Stored entries
....
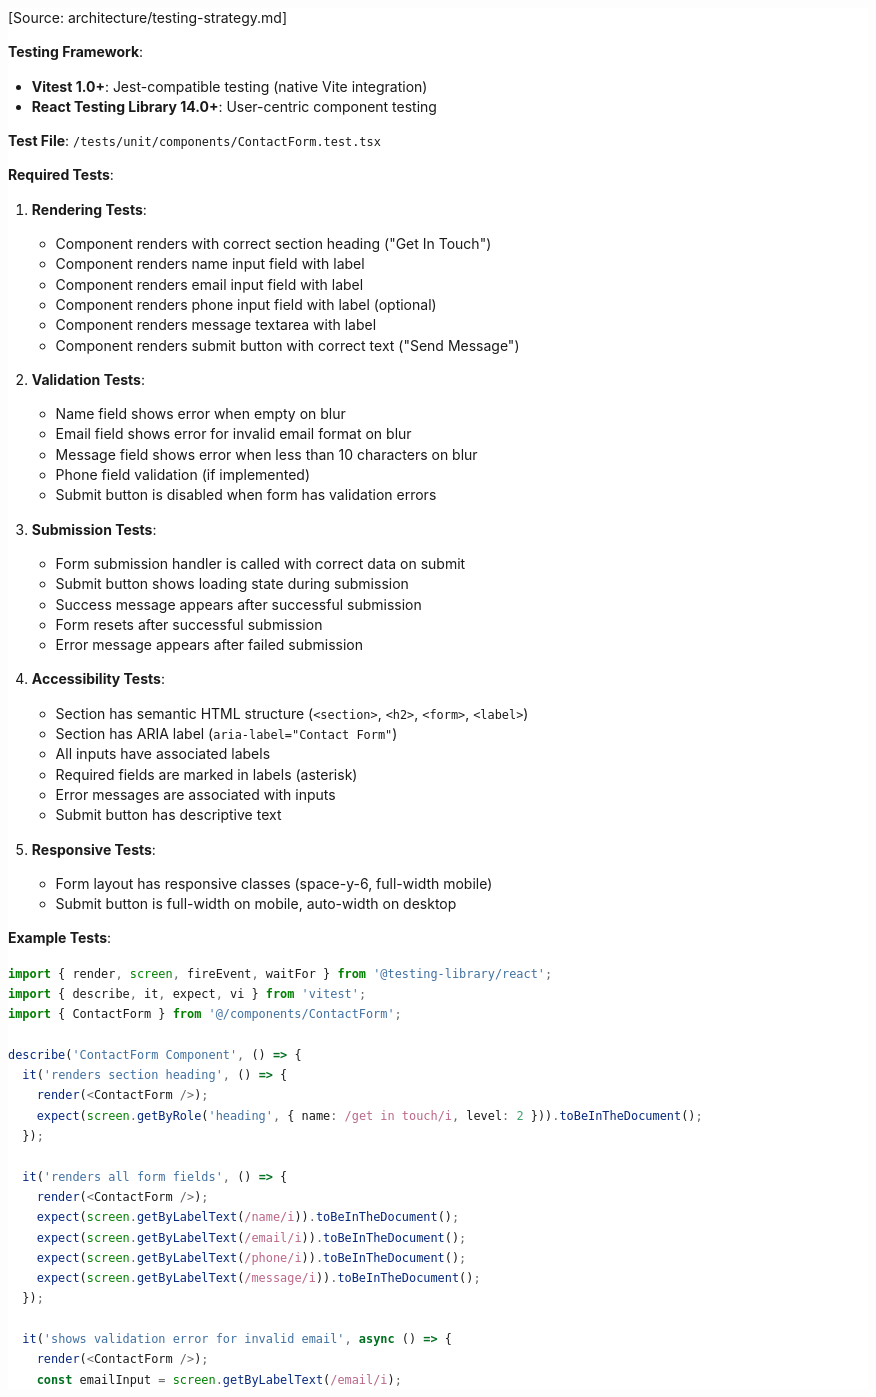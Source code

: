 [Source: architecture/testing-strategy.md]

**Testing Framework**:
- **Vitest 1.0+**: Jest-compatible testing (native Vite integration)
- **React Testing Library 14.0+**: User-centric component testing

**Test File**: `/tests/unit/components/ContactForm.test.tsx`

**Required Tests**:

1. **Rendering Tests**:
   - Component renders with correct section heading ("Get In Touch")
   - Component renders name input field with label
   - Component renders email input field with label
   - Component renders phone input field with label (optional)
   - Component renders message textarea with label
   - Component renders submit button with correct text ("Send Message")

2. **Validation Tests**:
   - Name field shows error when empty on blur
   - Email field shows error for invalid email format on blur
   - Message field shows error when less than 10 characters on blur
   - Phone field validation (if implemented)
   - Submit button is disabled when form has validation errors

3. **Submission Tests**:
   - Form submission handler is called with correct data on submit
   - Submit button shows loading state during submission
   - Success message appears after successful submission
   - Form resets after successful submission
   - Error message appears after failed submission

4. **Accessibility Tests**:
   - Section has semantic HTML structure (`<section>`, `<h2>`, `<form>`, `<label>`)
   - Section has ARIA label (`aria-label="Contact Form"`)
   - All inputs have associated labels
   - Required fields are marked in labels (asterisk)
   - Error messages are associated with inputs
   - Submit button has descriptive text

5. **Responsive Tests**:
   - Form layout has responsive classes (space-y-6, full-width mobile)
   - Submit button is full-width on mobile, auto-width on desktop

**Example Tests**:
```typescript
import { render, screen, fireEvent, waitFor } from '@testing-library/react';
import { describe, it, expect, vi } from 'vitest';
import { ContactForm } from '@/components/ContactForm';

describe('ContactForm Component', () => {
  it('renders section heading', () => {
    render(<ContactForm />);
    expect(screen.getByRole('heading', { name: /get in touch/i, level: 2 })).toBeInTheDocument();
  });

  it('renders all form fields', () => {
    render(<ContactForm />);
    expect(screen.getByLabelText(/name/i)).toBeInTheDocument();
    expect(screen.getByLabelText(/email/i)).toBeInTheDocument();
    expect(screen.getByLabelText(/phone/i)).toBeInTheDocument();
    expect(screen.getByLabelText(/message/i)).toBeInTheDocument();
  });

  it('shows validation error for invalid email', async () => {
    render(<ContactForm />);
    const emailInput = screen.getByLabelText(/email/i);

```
....
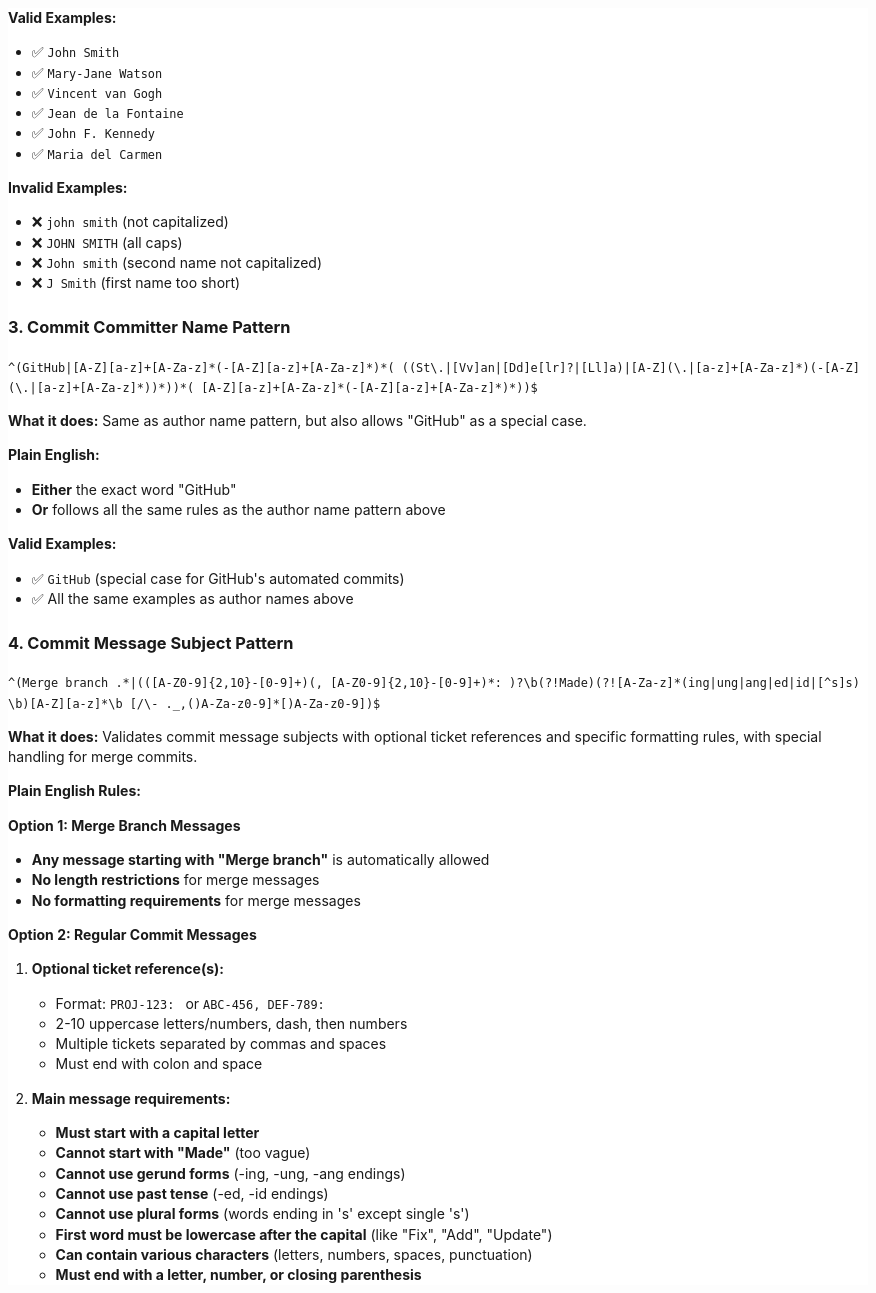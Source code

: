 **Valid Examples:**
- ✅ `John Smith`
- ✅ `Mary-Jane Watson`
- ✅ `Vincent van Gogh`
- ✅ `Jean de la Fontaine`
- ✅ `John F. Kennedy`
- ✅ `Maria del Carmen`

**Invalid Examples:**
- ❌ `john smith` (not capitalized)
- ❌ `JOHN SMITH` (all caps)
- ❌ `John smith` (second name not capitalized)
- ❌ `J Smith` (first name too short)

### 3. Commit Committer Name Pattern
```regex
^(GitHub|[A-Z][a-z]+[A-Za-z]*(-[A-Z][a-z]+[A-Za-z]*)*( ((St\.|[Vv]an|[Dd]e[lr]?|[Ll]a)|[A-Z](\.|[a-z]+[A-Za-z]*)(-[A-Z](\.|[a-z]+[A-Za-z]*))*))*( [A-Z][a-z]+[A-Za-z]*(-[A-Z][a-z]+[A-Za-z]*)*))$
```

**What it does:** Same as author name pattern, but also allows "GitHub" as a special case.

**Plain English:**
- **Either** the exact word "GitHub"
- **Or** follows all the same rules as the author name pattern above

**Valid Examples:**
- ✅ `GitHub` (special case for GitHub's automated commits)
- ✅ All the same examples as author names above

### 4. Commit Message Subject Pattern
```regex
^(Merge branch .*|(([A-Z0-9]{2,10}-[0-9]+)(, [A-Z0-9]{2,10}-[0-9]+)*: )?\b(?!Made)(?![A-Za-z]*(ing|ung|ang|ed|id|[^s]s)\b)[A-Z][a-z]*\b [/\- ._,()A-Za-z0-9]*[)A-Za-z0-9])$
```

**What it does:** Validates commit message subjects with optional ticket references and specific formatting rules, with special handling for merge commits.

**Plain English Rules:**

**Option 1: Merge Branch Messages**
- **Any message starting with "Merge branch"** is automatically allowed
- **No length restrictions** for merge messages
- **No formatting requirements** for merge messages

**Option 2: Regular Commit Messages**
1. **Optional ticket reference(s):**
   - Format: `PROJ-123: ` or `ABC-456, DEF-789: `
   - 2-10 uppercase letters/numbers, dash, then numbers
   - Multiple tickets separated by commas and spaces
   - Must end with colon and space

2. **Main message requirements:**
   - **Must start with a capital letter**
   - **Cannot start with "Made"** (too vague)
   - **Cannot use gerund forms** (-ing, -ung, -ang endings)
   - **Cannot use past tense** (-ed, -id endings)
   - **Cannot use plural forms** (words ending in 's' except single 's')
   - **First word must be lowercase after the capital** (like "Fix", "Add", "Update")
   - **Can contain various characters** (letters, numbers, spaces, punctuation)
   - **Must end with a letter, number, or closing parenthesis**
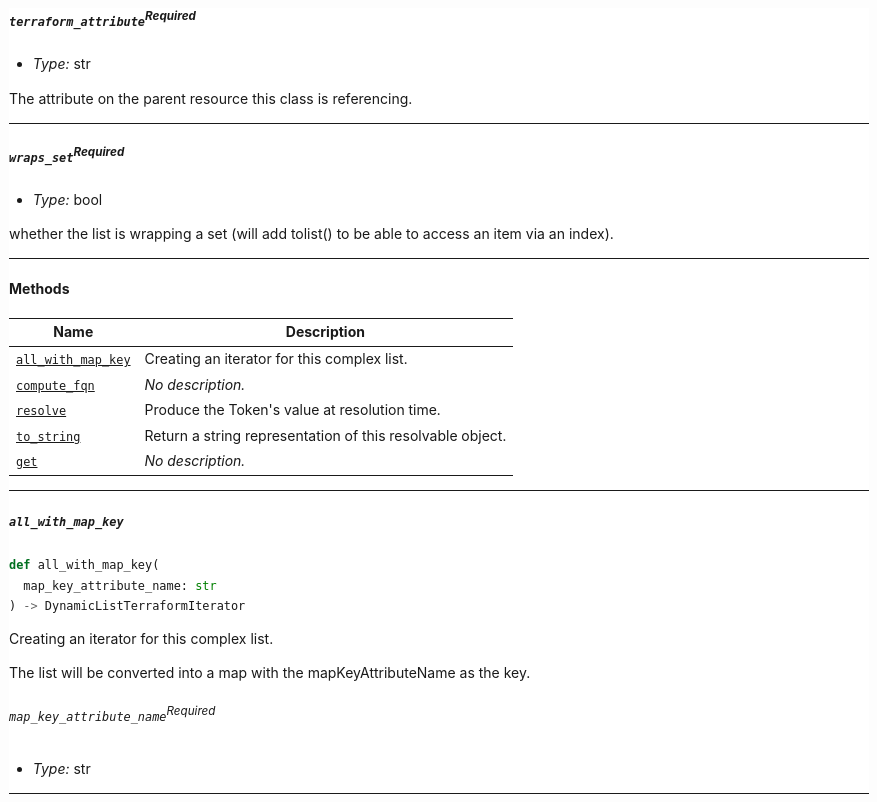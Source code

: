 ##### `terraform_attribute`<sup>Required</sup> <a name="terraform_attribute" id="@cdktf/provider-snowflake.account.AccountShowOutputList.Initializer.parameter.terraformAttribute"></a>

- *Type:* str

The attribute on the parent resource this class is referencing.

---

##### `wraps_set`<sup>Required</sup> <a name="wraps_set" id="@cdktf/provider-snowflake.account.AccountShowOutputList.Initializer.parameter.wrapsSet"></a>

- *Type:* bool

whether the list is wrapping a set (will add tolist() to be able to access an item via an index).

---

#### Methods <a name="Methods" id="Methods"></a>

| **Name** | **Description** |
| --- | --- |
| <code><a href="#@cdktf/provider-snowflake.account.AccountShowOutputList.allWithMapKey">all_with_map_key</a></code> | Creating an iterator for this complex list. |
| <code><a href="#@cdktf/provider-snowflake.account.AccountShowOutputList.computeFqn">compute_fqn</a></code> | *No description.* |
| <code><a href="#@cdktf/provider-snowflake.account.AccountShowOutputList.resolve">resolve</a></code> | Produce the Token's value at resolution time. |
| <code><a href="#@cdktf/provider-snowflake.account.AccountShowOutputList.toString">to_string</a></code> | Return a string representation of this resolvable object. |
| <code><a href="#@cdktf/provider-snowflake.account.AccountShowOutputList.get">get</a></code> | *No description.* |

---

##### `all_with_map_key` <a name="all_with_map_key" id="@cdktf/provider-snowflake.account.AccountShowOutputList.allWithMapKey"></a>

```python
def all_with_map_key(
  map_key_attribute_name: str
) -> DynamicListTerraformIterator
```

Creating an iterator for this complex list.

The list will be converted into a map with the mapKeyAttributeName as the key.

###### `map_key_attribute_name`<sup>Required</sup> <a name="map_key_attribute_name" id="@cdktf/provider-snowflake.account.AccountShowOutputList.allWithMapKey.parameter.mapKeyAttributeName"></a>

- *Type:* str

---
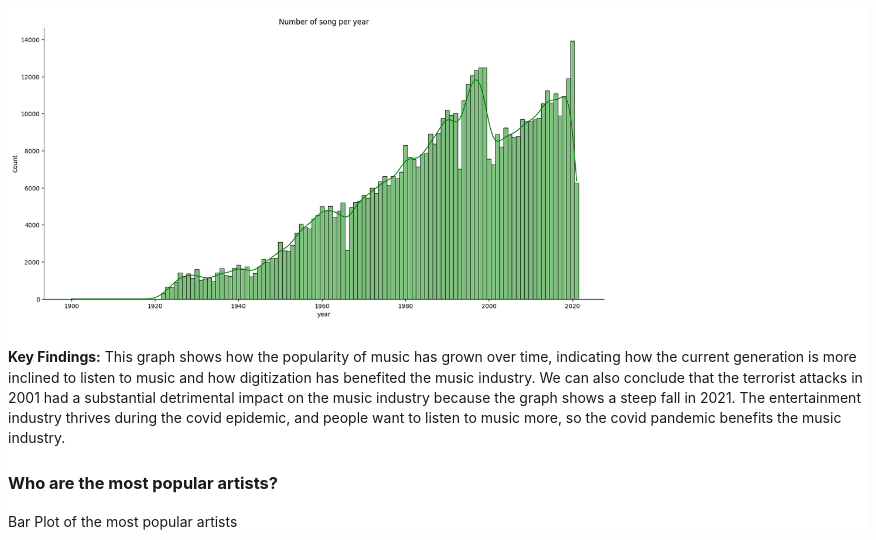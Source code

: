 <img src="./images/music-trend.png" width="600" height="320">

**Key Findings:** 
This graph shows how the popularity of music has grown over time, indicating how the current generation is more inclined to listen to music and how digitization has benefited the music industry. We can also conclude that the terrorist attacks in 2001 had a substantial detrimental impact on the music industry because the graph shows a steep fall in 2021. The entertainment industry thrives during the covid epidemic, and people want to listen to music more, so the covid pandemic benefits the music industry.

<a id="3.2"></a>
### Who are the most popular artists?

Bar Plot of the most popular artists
....
Brief: Look above for the line with "- **Or** follows"; retype exactly that line, every line after it up to the line with "- **No length", and that line too, nothing else.

Exercise result:
- **Or** follows all the same rules as the author name pattern above

**Valid Examples:**
- ✅ `GitHub` (special case for GitHub's automated commits)
- ✅ All the same examples as author names above

### 4. Commit Message Subject Pattern
```regex
^(Merge branch .*|(([A-Z0-9]{2,10}-[0-9]+)(, [A-Z0-9]{2,10}-[0-9]+)*: )?\b(?!Made)(?![A-Za-z]*(ing|ung|ang|ed|id|[^s]s)\b)[A-Z][a-z]*\b [/\- ._,()A-Za-z0-9]*[)A-Za-z0-9])$
```

**What it does:** Validates commit message subjects with optional ticket references and specific formatting rules, with special handling for merge commits.

**Plain English Rules:**

**Option 1: Merge Branch Messages**
- **Any message starting with "Merge branch"** is automatically allowed
- **No length restrictions** for merge messages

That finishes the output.